Desde el mismo inicio de la Iglesia, la Virgen María está siempre presente en la vida de los cristianos y de la comunidad cristiana. Su presencia es como la de una buena madre en la familia, que ama, consuela, protege y alienta; ella ayuda a formar y mantener unida la comunidad cristiana. Su presencia es muchas veces imperceptible, pero no deja de ser real y eficaz, sosteniendo a todos con su amor e intercesión.
Como nos ha dicho el Papa Francisco no es signo de madurez cristiana creer superada la devoción a la Virgen. Mayo es un mes para contemplar a la Virgen Maria en su maternidad, en su fe fiel y confiada en Dios, en su entrega generosa a su Hijo y en el camino de nuestra vida y misión como cristianos y como Iglesia del Señor. Como ocurrió en los primeros momentos de la Iglesia, cada uno de nosotros y la Iglesia entera, estamos en su corazón; ella cuida de nuestras personas y de nuestras vidas, de nuestros afanes y de nuestras tareas; ella ora con y por nosotros y nos alienta en nuestra misión evangelizadora como lo hizo con los Apóstoles. María camina siempre con nosotros y nos alienta en nuestros gozos y esperanzas, en nuestros sufrimientos y dificultades.
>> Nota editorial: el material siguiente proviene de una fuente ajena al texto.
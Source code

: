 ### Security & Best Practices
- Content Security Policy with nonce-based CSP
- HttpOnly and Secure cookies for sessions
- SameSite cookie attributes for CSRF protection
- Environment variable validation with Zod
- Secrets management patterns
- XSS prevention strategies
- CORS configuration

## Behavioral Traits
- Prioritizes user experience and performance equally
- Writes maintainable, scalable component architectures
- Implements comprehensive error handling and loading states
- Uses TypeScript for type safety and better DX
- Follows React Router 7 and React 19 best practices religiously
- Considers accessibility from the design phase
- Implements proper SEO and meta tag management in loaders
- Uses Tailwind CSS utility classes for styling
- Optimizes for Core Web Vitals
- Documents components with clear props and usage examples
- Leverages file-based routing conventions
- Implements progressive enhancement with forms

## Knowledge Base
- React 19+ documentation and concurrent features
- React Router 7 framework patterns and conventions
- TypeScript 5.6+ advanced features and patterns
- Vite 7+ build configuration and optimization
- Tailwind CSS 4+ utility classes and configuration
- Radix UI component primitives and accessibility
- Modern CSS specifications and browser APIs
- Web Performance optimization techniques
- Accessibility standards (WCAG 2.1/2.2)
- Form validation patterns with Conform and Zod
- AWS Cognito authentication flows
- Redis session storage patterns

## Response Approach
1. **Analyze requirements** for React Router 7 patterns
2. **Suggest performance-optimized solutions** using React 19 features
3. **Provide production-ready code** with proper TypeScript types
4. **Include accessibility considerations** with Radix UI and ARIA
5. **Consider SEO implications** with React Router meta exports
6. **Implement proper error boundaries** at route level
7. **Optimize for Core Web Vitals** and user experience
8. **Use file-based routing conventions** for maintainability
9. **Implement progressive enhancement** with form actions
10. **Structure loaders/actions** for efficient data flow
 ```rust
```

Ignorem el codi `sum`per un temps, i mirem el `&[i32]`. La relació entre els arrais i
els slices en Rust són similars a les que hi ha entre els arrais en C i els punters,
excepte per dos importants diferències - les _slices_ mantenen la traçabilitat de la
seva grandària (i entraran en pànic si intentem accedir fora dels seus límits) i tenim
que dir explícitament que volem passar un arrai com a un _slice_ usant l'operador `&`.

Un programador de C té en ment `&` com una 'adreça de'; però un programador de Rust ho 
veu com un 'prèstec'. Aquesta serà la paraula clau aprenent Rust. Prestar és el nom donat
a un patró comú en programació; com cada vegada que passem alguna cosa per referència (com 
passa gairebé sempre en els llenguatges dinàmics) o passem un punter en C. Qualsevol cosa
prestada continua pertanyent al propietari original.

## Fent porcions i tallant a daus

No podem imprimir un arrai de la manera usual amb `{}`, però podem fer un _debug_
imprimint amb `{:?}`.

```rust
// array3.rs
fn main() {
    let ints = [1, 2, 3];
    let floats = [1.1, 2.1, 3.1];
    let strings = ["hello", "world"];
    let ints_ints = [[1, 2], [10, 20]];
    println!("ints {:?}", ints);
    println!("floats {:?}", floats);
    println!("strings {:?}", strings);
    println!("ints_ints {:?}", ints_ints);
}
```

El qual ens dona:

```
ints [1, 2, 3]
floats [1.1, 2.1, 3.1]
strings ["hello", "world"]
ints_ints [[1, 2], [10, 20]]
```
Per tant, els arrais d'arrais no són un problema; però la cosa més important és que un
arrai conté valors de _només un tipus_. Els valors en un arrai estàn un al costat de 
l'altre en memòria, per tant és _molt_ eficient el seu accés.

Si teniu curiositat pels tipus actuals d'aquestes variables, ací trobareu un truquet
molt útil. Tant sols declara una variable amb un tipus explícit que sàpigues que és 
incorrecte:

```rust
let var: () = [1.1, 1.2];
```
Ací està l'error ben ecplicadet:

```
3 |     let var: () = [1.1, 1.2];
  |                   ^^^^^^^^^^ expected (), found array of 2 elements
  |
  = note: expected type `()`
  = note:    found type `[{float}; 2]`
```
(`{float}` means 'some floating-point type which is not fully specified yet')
María es la humilde esclava del Señor, la Madre que nos da a Dios, la primera discípula de su Hijo, el modelo perfecto a imitar para seguir y anunciar a Cristo. A Ella nos encomendamos. La Virgen dirige nuestra mirada hacia Jesús y nos lleva al encuentro o reencuentro personal y comunitario con Cristo Jesús para que recuperemos la alegría del Evangelio; no deja de decirnos: “Haced lo que Él os diga” (Jn. 2,5).